▸ WHAT YOU WILL DO:
Below are the records; give again exactly the line with "Well, I'm not", the line with "The reason that", and each line that lies between them, and nothing besides.

Entries taken from a collection:
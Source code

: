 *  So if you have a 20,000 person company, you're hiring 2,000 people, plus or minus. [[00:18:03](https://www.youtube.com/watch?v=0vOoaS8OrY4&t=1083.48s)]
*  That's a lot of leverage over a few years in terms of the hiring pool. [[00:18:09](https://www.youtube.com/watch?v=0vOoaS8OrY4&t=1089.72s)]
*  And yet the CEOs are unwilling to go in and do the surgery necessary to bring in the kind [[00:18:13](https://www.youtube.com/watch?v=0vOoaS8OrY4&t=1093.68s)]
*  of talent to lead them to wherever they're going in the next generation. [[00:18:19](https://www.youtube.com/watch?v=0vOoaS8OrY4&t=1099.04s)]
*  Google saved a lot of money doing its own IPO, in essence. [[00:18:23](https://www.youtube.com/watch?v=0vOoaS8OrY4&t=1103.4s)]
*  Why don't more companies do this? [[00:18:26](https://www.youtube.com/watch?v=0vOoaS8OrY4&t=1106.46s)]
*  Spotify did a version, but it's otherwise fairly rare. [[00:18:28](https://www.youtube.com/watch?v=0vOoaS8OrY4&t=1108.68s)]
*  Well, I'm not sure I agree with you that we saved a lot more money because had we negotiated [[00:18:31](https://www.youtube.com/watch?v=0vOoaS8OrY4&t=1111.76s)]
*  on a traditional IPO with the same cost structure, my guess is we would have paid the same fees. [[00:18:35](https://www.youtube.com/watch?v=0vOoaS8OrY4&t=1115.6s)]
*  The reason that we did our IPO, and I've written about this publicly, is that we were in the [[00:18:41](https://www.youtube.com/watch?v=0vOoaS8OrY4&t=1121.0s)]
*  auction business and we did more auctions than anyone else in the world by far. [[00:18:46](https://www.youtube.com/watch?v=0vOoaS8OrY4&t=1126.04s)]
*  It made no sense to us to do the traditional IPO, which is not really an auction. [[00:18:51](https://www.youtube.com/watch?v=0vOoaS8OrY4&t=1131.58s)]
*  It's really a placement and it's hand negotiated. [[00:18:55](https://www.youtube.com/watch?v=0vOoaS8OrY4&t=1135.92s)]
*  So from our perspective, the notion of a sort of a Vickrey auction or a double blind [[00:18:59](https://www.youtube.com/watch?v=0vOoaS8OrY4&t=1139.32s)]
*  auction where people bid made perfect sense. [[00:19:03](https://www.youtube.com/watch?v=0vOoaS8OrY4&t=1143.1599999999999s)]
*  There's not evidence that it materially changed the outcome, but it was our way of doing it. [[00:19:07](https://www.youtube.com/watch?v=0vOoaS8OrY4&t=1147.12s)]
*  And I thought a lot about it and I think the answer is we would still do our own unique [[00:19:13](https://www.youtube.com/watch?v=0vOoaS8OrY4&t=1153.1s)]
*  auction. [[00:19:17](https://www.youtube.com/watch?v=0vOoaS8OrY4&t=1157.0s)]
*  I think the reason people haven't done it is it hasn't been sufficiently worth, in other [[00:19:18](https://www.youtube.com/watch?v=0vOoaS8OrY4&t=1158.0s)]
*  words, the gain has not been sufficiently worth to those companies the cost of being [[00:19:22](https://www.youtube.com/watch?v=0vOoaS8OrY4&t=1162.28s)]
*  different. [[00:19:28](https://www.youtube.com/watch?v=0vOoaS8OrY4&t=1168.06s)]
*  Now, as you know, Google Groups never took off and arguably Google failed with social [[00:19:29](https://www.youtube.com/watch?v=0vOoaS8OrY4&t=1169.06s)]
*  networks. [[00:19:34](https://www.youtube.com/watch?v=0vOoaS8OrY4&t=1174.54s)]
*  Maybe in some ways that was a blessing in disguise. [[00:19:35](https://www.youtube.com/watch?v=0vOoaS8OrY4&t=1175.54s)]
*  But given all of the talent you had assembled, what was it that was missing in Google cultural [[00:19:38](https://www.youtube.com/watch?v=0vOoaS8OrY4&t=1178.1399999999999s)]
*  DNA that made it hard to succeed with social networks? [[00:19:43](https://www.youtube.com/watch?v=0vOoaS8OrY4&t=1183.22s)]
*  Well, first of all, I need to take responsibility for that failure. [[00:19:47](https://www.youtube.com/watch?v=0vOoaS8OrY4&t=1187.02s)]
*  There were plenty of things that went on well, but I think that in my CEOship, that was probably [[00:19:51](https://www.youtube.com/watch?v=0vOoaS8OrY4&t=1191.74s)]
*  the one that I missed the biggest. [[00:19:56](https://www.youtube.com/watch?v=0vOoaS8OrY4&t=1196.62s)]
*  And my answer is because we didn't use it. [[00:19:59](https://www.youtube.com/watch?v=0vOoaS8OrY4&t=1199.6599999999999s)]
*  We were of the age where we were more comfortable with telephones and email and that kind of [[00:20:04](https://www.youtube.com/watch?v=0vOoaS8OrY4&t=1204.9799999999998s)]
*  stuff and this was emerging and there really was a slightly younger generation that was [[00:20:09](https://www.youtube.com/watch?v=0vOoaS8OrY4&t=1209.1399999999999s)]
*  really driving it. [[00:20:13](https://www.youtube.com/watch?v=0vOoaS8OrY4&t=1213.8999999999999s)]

▸ EXERCISE RESULT:
*  Well, I'm not sure I agree with you that we saved a lot more money because had we negotiated [[00:18:31](https://www.youtube.com/watch?v=0vOoaS8OrY4&t=1111.76s)]
*  on a traditional IPO with the same cost structure, my guess is we would have paid the same fees. [[00:18:35](https://www.youtube.com/watch?v=0vOoaS8OrY4&t=1115.6s)]
*  The reason that we did our IPO, and I've written about this publicly, is that we were in the [[00:18:41](https://www.youtube.com/watch?v=0vOoaS8OrY4&t=1121.0s)]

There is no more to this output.